Today at CANICA, the regular staff had a meeting while we were there. That gave us three classrooms full of kids! Seven teachers came prepared to give a lesson on emotions to the different grade levels: Early Childhood, Elementary, and Secondary. I was the rover, coming into different classrooms and watching, and then moving on. Two things struck me. First, the teachers that we have brought down are very courageous with their willingness to step into another classroom. There were flutes, visuals, games, and lots of reading. The other lesson from today was from the students. These are kids whose clothes have holes in them, many of them are not bathed, and even one adolescent's socks did not match. Could you imagine going through a day of high school with mismatched socks?

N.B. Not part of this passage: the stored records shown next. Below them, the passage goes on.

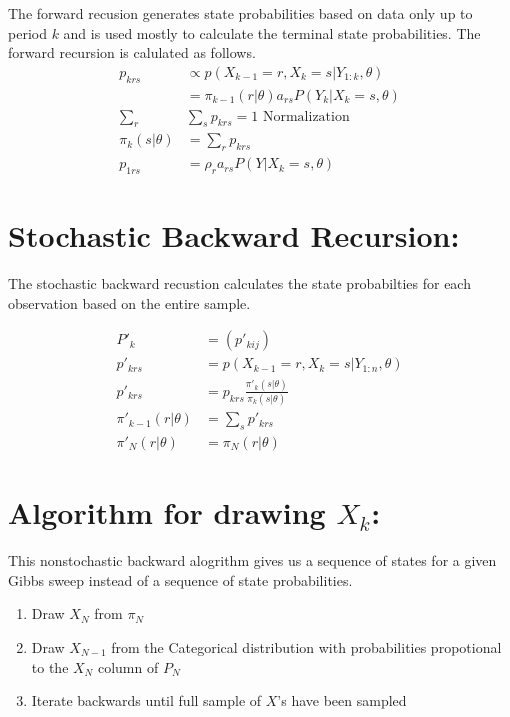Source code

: \documentclass[12pt]{article}
\begin{document}
The forward recusion generates state probabilities based on data only 
up to period $k$ and is used mostly to calculate the terminal state probabilities. 
The forward recursion is calulated as follows. 
\begin{align*}
  p_{krs} &\propto p(X_{k-1}=r, X_{k}=s | Y_{1:k}, \theta) \\
  &= \pi_{k-1}(r|\theta)a_{rs}P(Y_k|X_k = s, \theta)\\
  \sum_{r} &\sum_{s} p_{krs} = 1 \text{ Normalization }\\
  \pi_{k}(s|\theta) &= \sum_r p_{krs}\\
  p_{1rs} &= \rho_r a_{rs} P(Y|X_k = s, \theta) 
\end{align*}

\section*{Stochastic Backward Recursion:}
The stochastic backward recustion calculates the state probabilties 
for each observation based on the entire sample. 

\begin{align*}
  P'_k &= (p'_{kij}) \\
  p'_{krs} &= p(X_{k-1}=r, X_{k}=s | Y_{1:n}, \theta) \\
  p'_{krs} &= p_{krs}\frac{\pi'_k(s | \theta)}{\pi_k(s|\theta)}\\
  \pi'_{k-1}(r|\theta) &= \sum_s p'_{krs}\\
  \pi'_{N}(r|\theta) &= \pi_{N}(r | \theta)
\end{align*}

\section*{Algorithm for drawing $X_k$:}
This nonstochastic backward alogrithm gives us a sequence of states for a given Gibbs 
sweep instead of a sequence of state probabilities. 

\begin{enumerate}
  \item Draw $X_N$ from $\pi_{N}$
  \item Draw $X_{N-1}$ from the Categorical distribution with probabilities
    propotional to the $X_{N}$ column of $P_N$
  \item Iterate backwards until full sample of $X$'s have been sampled
\end{enumerate}

\newpage
\end{document}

But, these kids had very good spelling. They took care in their work. And, they took care of each other. In a country where most kids so low on the socio-economic scale are left out of school, these kids are in. And they appreciate it. If they don't show that they are grateful, if they don't show respect for their teachers, if they don't do what they are expected to do, they are out. And there are literally thousands waiting to take their place. My heart went out to these children, thinking that the bond they form amongst themselves and with their teacher is the bond that will carry them forward through disappointment, discrimination, and heartache.
When I left, I asked myself, how many names did I carry with me? Not many. And what is more valuable than one's name?